**ASSIGNMENT:**
Retype, without alteration, each line from the line containing "若水出蜀郡旄牛徼外，东南至故关为若水也。" to the final line of the records.

**MATERIAL SUPPLIED:**
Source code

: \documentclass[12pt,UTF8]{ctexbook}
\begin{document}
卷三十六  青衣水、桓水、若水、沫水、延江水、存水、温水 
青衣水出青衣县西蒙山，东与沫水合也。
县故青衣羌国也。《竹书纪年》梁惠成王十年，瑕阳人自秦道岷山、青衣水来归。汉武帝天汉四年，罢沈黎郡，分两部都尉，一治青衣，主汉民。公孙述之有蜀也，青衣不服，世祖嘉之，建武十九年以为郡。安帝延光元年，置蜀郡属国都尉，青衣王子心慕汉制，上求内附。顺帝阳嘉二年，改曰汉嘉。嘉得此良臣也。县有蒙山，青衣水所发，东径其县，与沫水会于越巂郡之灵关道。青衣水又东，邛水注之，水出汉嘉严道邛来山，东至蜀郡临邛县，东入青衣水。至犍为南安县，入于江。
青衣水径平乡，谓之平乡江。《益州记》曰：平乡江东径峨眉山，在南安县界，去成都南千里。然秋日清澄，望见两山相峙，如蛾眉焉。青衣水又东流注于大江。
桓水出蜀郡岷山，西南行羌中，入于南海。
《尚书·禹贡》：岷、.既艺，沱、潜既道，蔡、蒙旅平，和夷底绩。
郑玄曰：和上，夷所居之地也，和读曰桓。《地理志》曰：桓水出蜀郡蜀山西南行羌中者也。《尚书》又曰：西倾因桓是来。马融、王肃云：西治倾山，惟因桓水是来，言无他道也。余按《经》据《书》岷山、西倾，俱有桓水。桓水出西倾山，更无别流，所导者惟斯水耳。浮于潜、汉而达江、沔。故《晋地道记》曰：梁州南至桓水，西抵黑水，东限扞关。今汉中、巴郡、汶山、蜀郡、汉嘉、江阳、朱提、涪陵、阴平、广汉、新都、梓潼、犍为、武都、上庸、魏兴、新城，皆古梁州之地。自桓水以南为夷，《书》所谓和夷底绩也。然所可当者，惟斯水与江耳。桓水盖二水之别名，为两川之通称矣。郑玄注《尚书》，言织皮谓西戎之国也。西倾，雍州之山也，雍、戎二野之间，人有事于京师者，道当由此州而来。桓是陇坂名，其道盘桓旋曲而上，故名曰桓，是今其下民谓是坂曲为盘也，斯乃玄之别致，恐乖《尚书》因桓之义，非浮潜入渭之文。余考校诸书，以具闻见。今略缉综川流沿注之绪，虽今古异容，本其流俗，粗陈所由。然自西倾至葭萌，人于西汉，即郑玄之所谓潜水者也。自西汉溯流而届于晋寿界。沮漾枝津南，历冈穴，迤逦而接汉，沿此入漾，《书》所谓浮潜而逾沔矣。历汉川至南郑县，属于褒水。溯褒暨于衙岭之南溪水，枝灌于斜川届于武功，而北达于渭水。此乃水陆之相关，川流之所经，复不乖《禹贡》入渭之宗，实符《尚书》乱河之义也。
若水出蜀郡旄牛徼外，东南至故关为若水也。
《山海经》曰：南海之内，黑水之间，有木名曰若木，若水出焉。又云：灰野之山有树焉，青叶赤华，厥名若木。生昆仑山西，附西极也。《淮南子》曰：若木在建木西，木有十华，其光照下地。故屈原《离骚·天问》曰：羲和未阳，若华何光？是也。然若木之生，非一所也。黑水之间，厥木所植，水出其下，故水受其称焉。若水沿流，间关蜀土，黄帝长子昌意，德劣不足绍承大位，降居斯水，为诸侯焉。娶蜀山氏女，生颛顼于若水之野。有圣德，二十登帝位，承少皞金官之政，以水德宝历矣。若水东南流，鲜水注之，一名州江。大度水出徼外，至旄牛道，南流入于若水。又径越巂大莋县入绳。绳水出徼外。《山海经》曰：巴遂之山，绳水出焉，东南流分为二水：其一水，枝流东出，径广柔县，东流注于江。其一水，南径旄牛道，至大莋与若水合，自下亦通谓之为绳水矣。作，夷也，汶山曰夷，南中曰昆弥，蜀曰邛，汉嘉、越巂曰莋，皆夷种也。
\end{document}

**RESULT BELOW:**
若水出蜀郡旄牛徼外，东南至故关为若水也。
《山海经》曰：南海之内，黑水之间，有木名曰若木，若水出焉。又云：灰野之山有树焉，青叶赤华，厥名若木。生昆仑山西，附西极也。《淮南子》曰：若木在建木西，木有十华，其光照下地。故屈原《离骚·天问》曰：羲和未阳，若华何光？是也。然若木之生，非一所也。黑水之间，厥木所植，水出其下，故水受其称焉。若水沿流，间关蜀土，黄帝长子昌意，德劣不足绍承大位，降居斯水，为诸侯焉。娶蜀山氏女，生颛顼于若水之野。有圣德，二十登帝位，承少皞金官之政，以水德宝历矣。若水东南流，鲜水注之，一名州江。大度水出徼外，至旄牛道，南流入于若水。又径越巂大莋县入绳。绳水出徼外。《山海经》曰：巴遂之山，绳水出焉，东南流分为二水：其一水，枝流东出，径广柔县，东流注于江。其一水，南径旄牛道，至大莋与若水合，自下亦通谓之为绳水矣。作，夷也，汶山曰夷，南中曰昆弥，蜀曰邛，汉嘉、越巂曰莋，皆夷种也。
\end{document}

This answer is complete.